# WORK TASK:
Scan the entries below for the word "最后还得是睿站救我". Copy out every line in which it occurs.
EXTRACTED MATERIAL: Begin
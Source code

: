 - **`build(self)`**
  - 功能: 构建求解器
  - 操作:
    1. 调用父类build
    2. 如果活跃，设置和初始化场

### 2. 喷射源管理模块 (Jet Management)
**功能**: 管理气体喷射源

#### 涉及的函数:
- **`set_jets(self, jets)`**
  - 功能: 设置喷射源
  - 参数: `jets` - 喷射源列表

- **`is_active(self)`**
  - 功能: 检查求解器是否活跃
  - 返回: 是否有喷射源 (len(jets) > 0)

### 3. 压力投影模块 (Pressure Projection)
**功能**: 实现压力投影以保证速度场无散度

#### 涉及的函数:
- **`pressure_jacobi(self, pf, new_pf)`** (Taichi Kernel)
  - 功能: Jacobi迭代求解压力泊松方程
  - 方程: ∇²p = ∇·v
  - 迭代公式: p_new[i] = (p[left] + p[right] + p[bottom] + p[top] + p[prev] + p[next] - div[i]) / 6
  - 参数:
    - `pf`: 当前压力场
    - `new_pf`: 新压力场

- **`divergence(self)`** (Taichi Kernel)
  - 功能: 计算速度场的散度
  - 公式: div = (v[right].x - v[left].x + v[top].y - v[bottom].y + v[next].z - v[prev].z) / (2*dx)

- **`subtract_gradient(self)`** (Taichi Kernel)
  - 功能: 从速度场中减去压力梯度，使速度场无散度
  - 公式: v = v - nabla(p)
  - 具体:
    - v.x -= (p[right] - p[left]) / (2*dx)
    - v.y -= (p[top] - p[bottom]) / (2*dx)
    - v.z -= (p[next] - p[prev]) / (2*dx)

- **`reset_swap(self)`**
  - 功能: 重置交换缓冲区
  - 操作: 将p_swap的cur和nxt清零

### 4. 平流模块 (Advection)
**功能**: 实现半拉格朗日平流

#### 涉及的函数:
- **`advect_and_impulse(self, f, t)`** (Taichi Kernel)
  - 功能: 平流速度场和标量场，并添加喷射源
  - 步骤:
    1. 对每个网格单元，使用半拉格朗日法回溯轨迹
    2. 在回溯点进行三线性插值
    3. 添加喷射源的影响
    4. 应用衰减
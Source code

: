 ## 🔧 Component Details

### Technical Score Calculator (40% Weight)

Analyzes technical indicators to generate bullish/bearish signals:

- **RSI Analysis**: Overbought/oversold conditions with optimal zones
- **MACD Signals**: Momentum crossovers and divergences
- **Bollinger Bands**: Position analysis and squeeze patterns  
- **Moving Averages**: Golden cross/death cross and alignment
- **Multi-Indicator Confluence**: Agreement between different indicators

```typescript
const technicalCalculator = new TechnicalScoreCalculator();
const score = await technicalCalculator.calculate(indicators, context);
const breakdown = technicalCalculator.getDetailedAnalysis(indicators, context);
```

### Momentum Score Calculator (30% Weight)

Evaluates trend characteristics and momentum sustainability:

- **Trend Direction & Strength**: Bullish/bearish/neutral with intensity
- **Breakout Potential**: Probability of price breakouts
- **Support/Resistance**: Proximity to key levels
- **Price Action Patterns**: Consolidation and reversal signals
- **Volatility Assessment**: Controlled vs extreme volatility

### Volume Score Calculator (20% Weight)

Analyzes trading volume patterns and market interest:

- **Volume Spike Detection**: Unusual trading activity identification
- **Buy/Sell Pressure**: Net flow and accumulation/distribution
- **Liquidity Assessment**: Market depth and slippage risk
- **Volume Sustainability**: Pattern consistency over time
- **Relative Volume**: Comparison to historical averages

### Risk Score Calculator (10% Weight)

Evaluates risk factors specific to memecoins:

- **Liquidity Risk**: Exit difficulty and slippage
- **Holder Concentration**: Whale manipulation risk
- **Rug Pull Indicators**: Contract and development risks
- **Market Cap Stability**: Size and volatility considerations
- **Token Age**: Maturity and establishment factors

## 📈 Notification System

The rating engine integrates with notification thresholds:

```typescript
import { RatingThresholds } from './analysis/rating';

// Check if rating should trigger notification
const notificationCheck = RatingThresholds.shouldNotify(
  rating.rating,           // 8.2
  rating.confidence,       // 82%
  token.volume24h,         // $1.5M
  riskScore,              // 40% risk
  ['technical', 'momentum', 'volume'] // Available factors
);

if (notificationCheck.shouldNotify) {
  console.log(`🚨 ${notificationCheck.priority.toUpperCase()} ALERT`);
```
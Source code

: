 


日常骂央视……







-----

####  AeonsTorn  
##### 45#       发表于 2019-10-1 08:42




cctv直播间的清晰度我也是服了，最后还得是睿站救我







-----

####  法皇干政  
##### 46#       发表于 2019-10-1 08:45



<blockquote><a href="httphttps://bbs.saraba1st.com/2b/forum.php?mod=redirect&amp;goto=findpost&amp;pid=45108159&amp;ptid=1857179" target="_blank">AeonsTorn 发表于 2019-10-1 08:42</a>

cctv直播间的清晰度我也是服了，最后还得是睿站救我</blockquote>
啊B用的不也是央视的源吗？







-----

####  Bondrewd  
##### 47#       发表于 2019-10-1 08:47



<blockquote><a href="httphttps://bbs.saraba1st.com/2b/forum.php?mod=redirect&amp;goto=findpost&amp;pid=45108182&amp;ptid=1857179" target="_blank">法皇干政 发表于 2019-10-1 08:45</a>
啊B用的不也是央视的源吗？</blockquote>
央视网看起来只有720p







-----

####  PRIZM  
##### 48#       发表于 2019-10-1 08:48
EXTRACTED MATERIAL: End
# SOLUTION FOR THIS EXERCISE:
cctv直播间的清晰度我也是服了，最后还得是睿站救我
cctv直播间的清晰度我也是服了，最后还得是睿站救我</blockquote>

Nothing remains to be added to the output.